There is a lot that American entrepreneurs can learn from these business owners. They include:
- Find a niche by doing what others won’t. A lot of the work done in the slum is what others in the rest of Mumbai do not want to do. There is a big business of recycling all types of plastics and metals. These need to be sorted by hand which is labor intensive. Many materials also need to be dried manually in the sun afterward. Lesson: What can your business do that customers need, but other people don’t want to do? Go do that at a profit.
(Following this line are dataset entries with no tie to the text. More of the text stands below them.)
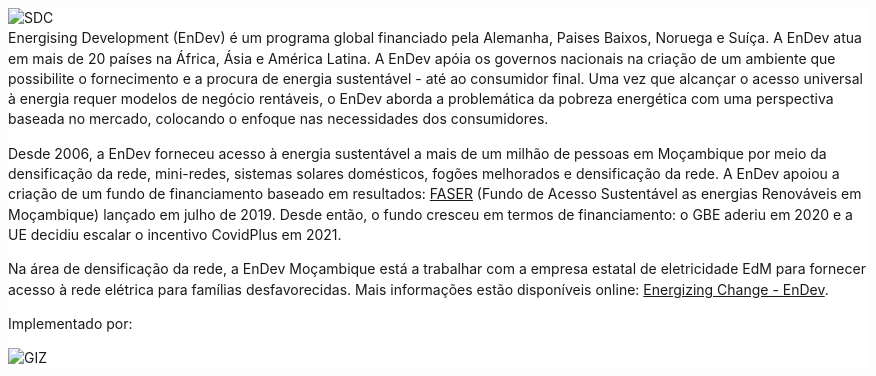 <div class="logo"><img src="/assets/logo_sdc_4.png" alt="SDC" srcset="/assets/logo_sdc_1.png 1x, /assets/logo_sdc_2.png 2x, /assets/logo_sdc_3.png 3x, /assets/logo_sdc_4.png 4x"></div>
</div>
Energising Development (EnDev) é um programa global financiado pela Alemanha, Paises Baixos, Noruega e Suíça. A EnDev atua em mais de 20 países na África, Ásia e América Latina. A EnDev apóia os governos nacionais na criação de um ambiente que possibilite o fornecimento e a procura de energia sustentável - até ao consumidor final. Uma vez que alcançar o acesso universal à energia requer modelos de negócio rentáveis, o EnDev aborda a problemática da pobreza energética com uma perspectiva baseada no mercado, colocando o enfoque nas necessidades dos consumidores.

Desde 2006, a EnDev forneceu acesso à energia sustentável a mais de um milhão de pessoas em Moçambique por meio da densificação da rede, mini-redes, sistemas solares domésticos, fogões melhorados e densificação da rede. A EnDev apoiou a criação de um fundo de financiamento baseado em resultados: [FASER](https://www.faser.co.mz/) (Fundo de Acesso Sustentável as energias Renováveis em Moçambique) lançado em julho de 2019. Desde então, o fundo cresceu em termos de financiamento: o GBE aderiu em 2020 e a UE decidiu escalar o incentivo CovidPlus em 2021.

Na área de densificação da rede, a EnDev Moçambique está a trabalhar com a empresa estatal de eletricidade EdM para fornecer acesso à rede elétrica para famílias desfavorecidas. Mais informações estão disponíveis online: [Energizing Change - EnDev](https://endev.info/).

Implementado por:
<div class="modal-logos-row">
<div class="logo"><img src="/assets/logo_giz_4.png" alt="GIZ" srcset="/assets/logo_giz_1.png 1x, /assets/logo_giz_2.png 2x, /assets/logo_giz_3.png 3x, /assets/logo_giz_4.png 4x"></div> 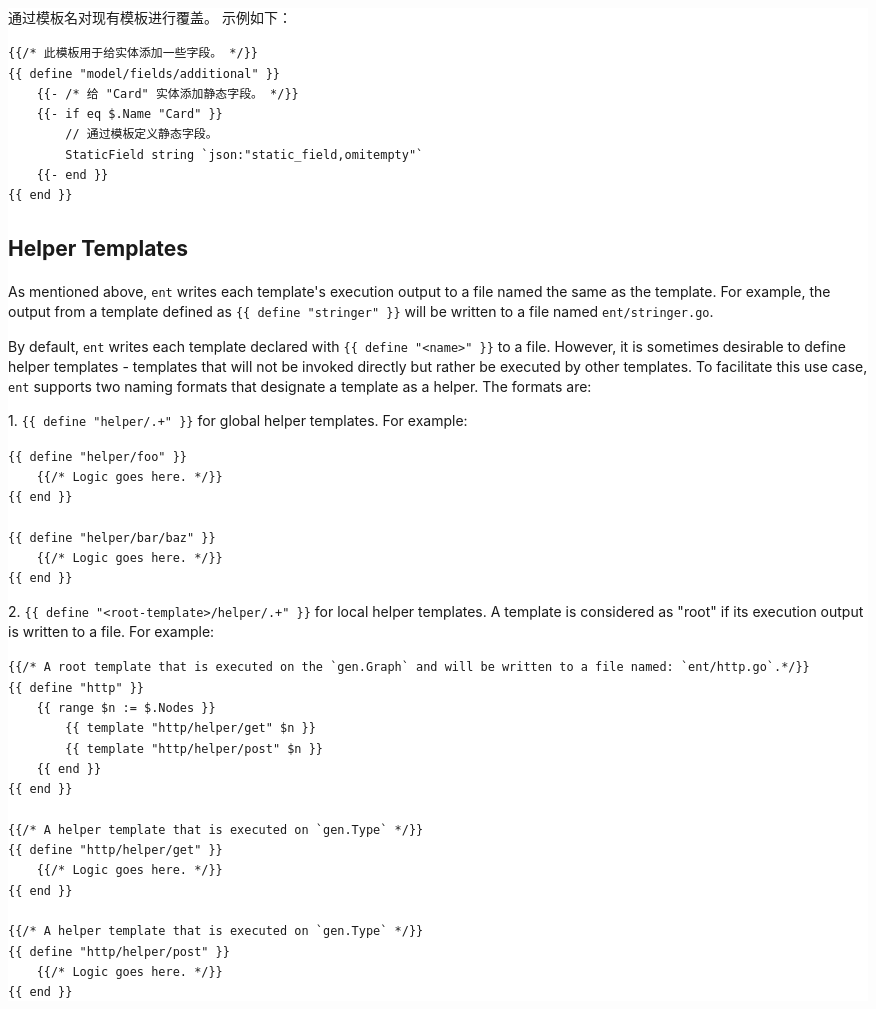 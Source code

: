 通过模板名对现有模板进行覆盖。 示例如下：
```gotemplate
{{/* 此模板用于给实体添加一些字段。 */}}
{{ define "model/fields/additional" }}
    {{- /* 给 "Card" 实体添加静态字段。 */}}
    {{- if eq $.Name "Card" }}
        // 通过模板定义静态字段。
        StaticField string `json:"static_field,omitempty"`
    {{- end }}
{{ end }}
```

## Helper Templates

As mentioned above, `ent` writes each template's execution output to a file named the same as the template. For example, the output from a template defined as `{{ define "stringer" }}` will be written to a file named `ent/stringer.go`.

By default, `ent` writes each template declared with `{{ define "<name>" }}` to a file. However, it is sometimes desirable to define helper templates - templates that will not be invoked directly but rather be executed by other templates. To facilitate this use case, `ent` supports two naming formats that designate a template as a helper. The formats are:

1\. `{{ define "helper/.+" }}` for global helper templates. For example:

```gotemplate
{{ define "helper/foo" }}
    {{/* Logic goes here. */}}
{{ end }}

{{ define "helper/bar/baz" }}
    {{/* Logic goes here. */}}
{{ end }}
```

2\. `{{ define "<root-template>/helper/.+" }}` for local helper templates. A template is considered as "root" if its execution output is written to a file. For example:

```gotemplate
{{/* A root template that is executed on the `gen.Graph` and will be written to a file named: `ent/http.go`.*/}}
{{ define "http" }}
    {{ range $n := $.Nodes }}
        {{ template "http/helper/get" $n }}
        {{ template "http/helper/post" $n }}
    {{ end }}
{{ end }}

{{/* A helper template that is executed on `gen.Type` */}}
{{ define "http/helper/get" }}
    {{/* Logic goes here. */}}
{{ end }}

{{/* A helper template that is executed on `gen.Type` */}}
{{ define "http/helper/post" }}
    {{/* Logic goes here. */}}
{{ end }}
```
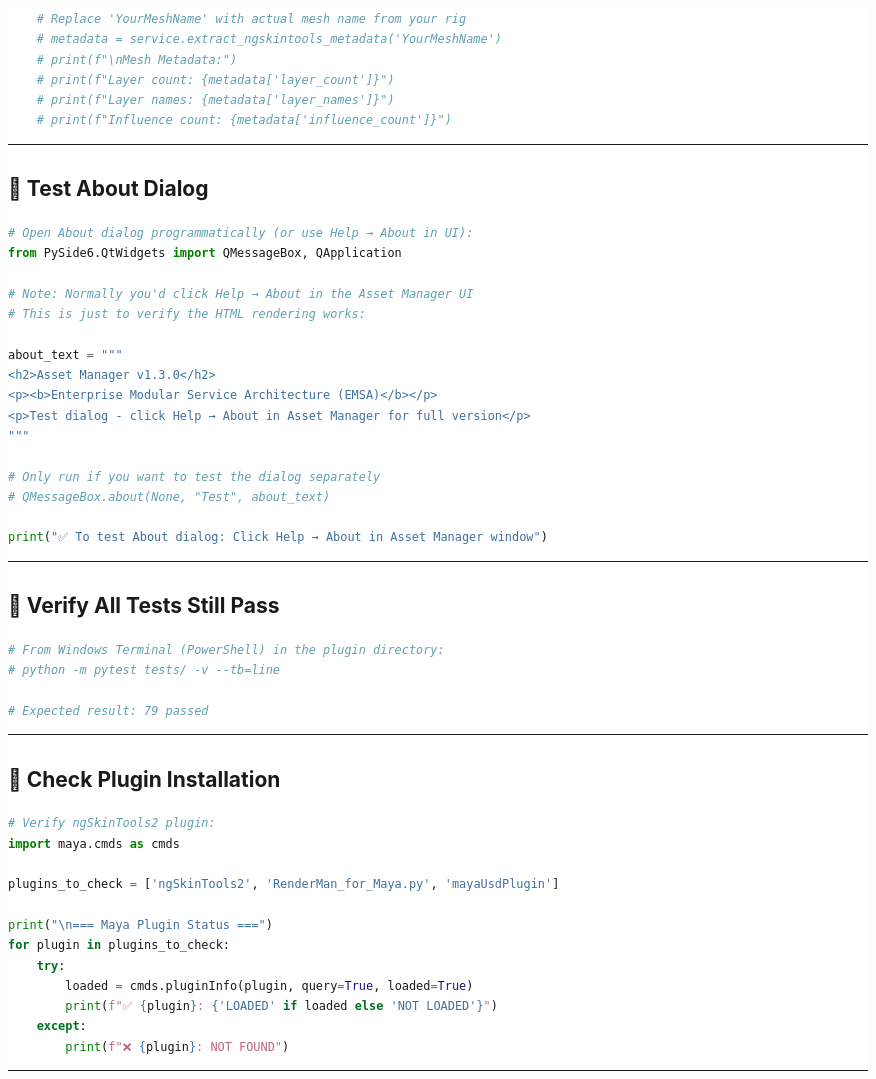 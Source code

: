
```python
    # Replace 'YourMeshName' with actual mesh name from your rig
    # metadata = service.extract_ngskintools_metadata('YourMeshName')
    # print(f"\nMesh Metadata:")
    # print(f"Layer count: {metadata['layer_count']}")
    # print(f"Layer names: {metadata['layer_names']}")
    # print(f"Influence count: {metadata['influence_count']}")
```

---

## 🎯 Test About Dialog

```python
# Open About dialog programmatically (or use Help → About in UI):
from PySide6.QtWidgets import QMessageBox, QApplication

# Note: Normally you'd click Help → About in the Asset Manager UI
# This is just to verify the HTML rendering works:

about_text = """
<h2>Asset Manager v1.3.0</h2>
<p><b>Enterprise Modular Service Architecture (EMSA)</b></p>
<p>Test dialog - click Help → About in Asset Manager for full version</p>
"""

# Only run if you want to test the dialog separately
# QMessageBox.about(None, "Test", about_text)

print("✅ To test About dialog: Click Help → About in Asset Manager window")
```

---

## 🧪 Verify All Tests Still Pass

```python
# From Windows Terminal (PowerShell) in the plugin directory:
# python -m pytest tests/ -v --tb=line

# Expected result: 79 passed
```

---

## 📝 Check Plugin Installation

```python
# Verify ngSkinTools2 plugin:
import maya.cmds as cmds

plugins_to_check = ['ngSkinTools2', 'RenderMan_for_Maya.py', 'mayaUsdPlugin']

print("\n=== Maya Plugin Status ===")
for plugin in plugins_to_check:
    try:
        loaded = cmds.pluginInfo(plugin, query=True, loaded=True)
        print(f"✅ {plugin}: {'LOADED' if loaded else 'NOT LOADED'}")
    except:
        print(f"❌ {plugin}: NOT FOUND")
```

--- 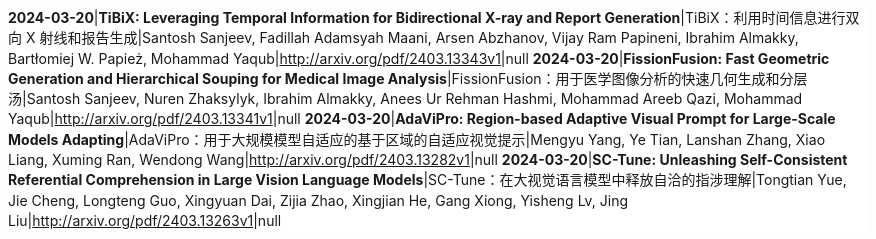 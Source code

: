 **2024-03-20**|**TiBiX: Leveraging Temporal Information for Bidirectional X-ray and Report Generation**|TiBiX：利用时间信息进行双向 X 射线和报告生成|Santosh Sanjeev, Fadillah Adamsyah Maani, Arsen Abzhanov, Vijay Ram Papineni, Ibrahim Almakky, Bartłomiej W. Papież, Mohammad Yaqub|<http://arxiv.org/pdf/2403.13343v1>|null
**2024-03-20**|**FissionFusion: Fast Geometric Generation and Hierarchical Souping for Medical Image Analysis**|FissionFusion：用于医学图像分析的快速几何生成和分层汤|Santosh Sanjeev, Nuren Zhaksylyk, Ibrahim Almakky, Anees Ur Rehman Hashmi, Mohammad Areeb Qazi, Mohammad Yaqub|<http://arxiv.org/pdf/2403.13341v1>|null
**2024-03-20**|**AdaViPro: Region-based Adaptive Visual Prompt for Large-Scale Models Adapting**|AdaViPro：用于大规模模型自适应的基于区域的自适应视觉提示|Mengyu Yang, Ye Tian, Lanshan Zhang, Xiao Liang, Xuming Ran, Wendong Wang|<http://arxiv.org/pdf/2403.13282v1>|null
**2024-03-20**|**SC-Tune: Unleashing Self-Consistent Referential Comprehension in Large Vision Language Models**|SC-Tune：在大视觉语言模型中释放自洽的指涉理解|Tongtian Yue, Jie Cheng, Longteng Guo, Xingyuan Dai, Zijia Zhao, Xingjian He, Gang Xiong, Yisheng Lv, Jing Liu|<http://arxiv.org/pdf/2403.13263v1>|null

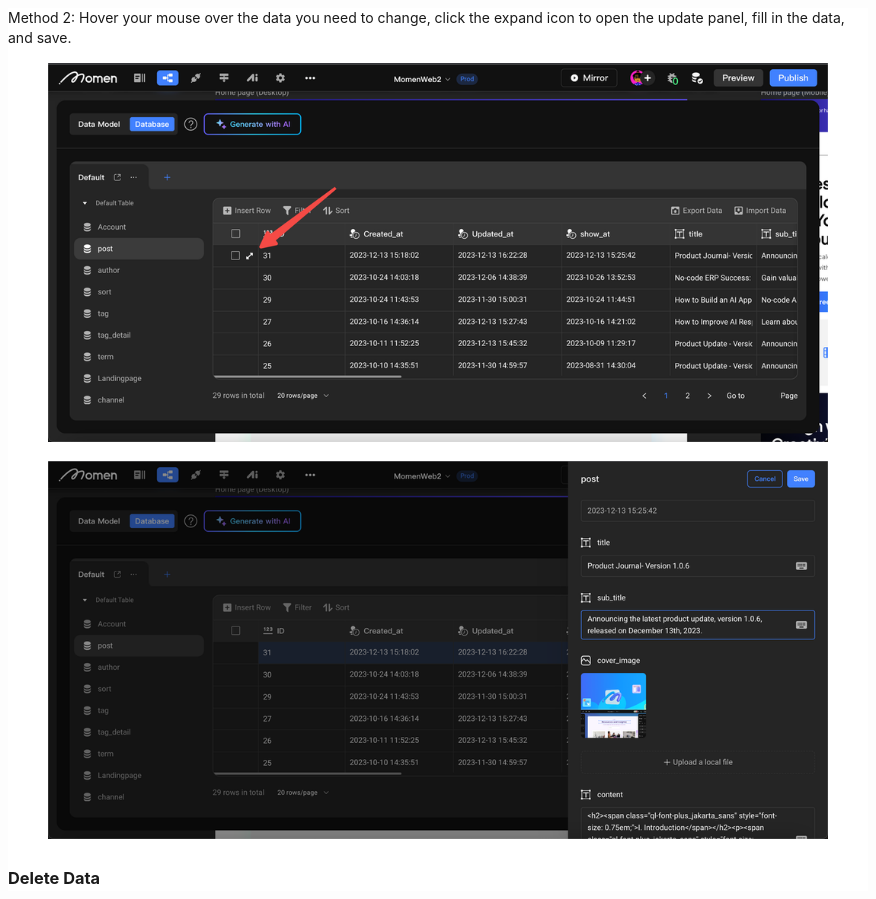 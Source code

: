 Method 2: Hover your mouse over the data you need to change, click the expand icon to open the update panel, fill in the data, and save.

<figure><img src="../../.gitbook/assets/7 (31).png" alt="Modify data in a no-code tool"><figcaption></figcaption></figure>

<figure><img src="../../.gitbook/assets/8 (27).png" alt="Modify data in a no-code tool"><figcaption></figcaption></figure>



### Delete Data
- Always be testing (ABT). There are no long term business plans written here. People simply find a job that needs to be done and start doing it. Alternatively, they set up shop outside their home or the one restroom that serves 1,000 people daily and see what people buy. If their product or service does not sell well, they adjust the next day. Lesson: Prototyping and testing are an important part of growing any business until you find want your customer will buy over a long period of time.
- The highest price is what people actually pay. There is a tremendous amount of competition in Dharavi since there are so many people. They still focus on the value a product or service brings. For example, there is always a “tourist” price which is the highest since they are willing to pay more than anyone living inside the slum. Lesson: Find customers that value your products the most so you can sell at a top price for maximum profit.
- Relationships still matter. It’s not only about price, but who you know and have trusted to work with in the past. In Dharavi, historical ties, religion and geographic location within the slum play an important role in the supplier and customer relationships. Lesson: Everywhere in the world, people do business with who they know, like, and trust. Think about the actual basis of your relationships with your suppliers and customers. If it’s not based on trust, then it is more fragile than you think.
What have you learned about business traveling outside the U.S.?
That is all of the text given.